In the Netherlands, Falú completed a Diploma in Social Housing at the TU Delft Faculty of Architecture's Department of International Studies.[4] She continued to study precarious and informal settlements, focusing on issues related to land tenure, services and infrastructures. Her thesis was titled Low Income Housing and Infrastructure.[4]
At TU Delft, she worked as a teacher in a section of the Architecture faculty called the "Third World". At this institution she would complete her doctoral thesis on social housing in the Netherlands.[4]

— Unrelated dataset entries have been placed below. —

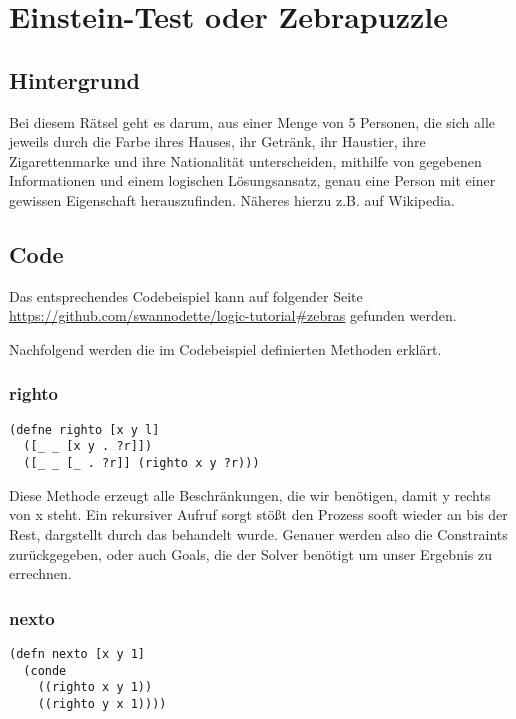 \section{Einstein-Test oder Zebrapuzzle}

\subsection{Hintergrund}

Bei diesem Rätsel geht es darum, aus einer Menge von 5 Personen, die sich alle jeweils durch die Farbe ihres Hauses, ihr Getränk, ihr Haustier, ihre Zigarettenmarke und ihre Nationalität unterscheiden, mithilfe von gegebenen Informationen und einem logischen Lösungsansatz, genau eine Person mit einer gewissen Eigenschaft herauszufinden. Näheres hierzu z.B. auf Wikipedia.

\subsection{Code}

Das entsprechendes Codebeispiel kann auf folgender Seite \url{https://github.com/swannodette/logic-tutorial#zebras} gefunden werden.


Nachfolgend werden die im Codebeispiel definierten Methoden erklärt.

\subsubsection{righto}

\begin{lstlisting}
(defne righto [x y l]
  ([_ _ [x y . ?r]])
  ([_ _ [_ . ?r]] (righto x y ?r)))
\end{lstlisting}

Diese Methode erzeugt alle Beschränkungen, die wir benötigen, damit \dq{}y\dq{} rechts von \dq{}x\dq{} steht. Ein rekursiver Aufruf sorgt stößt den Prozess sooft wieder an bis der Rest, dargstellt durch das  behandelt wurde. Genauer werden also die Constraints zurückgegeben, oder auch Goals, die der Solver benötigt um unser Ergebnis zu errechnen.

\subsubsection{nexto}

\begin{lstlisting}
(defn nexto [x y 1]
  (conde
    ((righto x y 1))
    ((righto y x 1))))
\end{lstlisting}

In the early 1980s she moved to Ecuador on a Dutch international cooperation technical assignment. The combination of different experiences made her start working with the relationship between woman and habitat. The cooperation assignment comprised the construction of residential villas in the Ecuadorian Amazon basin for the families of oil workers. This work was done jointly with Fernando Chaves and Carlos Ríos, who managed the construction system with wood from the area, and she was in charge of managing the project.
Falú's years in Ecuador were marked by intense feminist activism. She connected with the feminist movement in the country, with those who went to the first meetings of feminist women in Latin America and the Caribbean. Since then her activism has crossed into all aspects of her professional and personal life. The implications of feminism gave rise to other issues, and she met with María Arboleda in a study group to construct a conceptual theoretical framework of women and habitat. Over years they worked to implement policies for a city without violence against women. Working with the United Nations, she met with governments and especially women's organizations throughout Latin America, which led her to being invited to direct the UNIFEM Andean Region, a post she held from 2002 to 2004,[5] and for Brazil and the Southern Cone Countries from 2004 to 2009.[6] Her position at the UN allowed her to establish more than 10 programs in the region, one of the most important being Safe Cities for Women, Safe Cities for All.[7] This was a pioneering effort which served to inspire other global programs.
In 2009 she returned to Córdoba to do research and work at UNC, where she teaches and directs the Faculty of Architecture and Urbanism's Housing and Habitat Research Institute.[8]
Falú has maintained her connection with the United Nations, and she is currently the coordinator of UN-Habitat's gender advisory group.[9]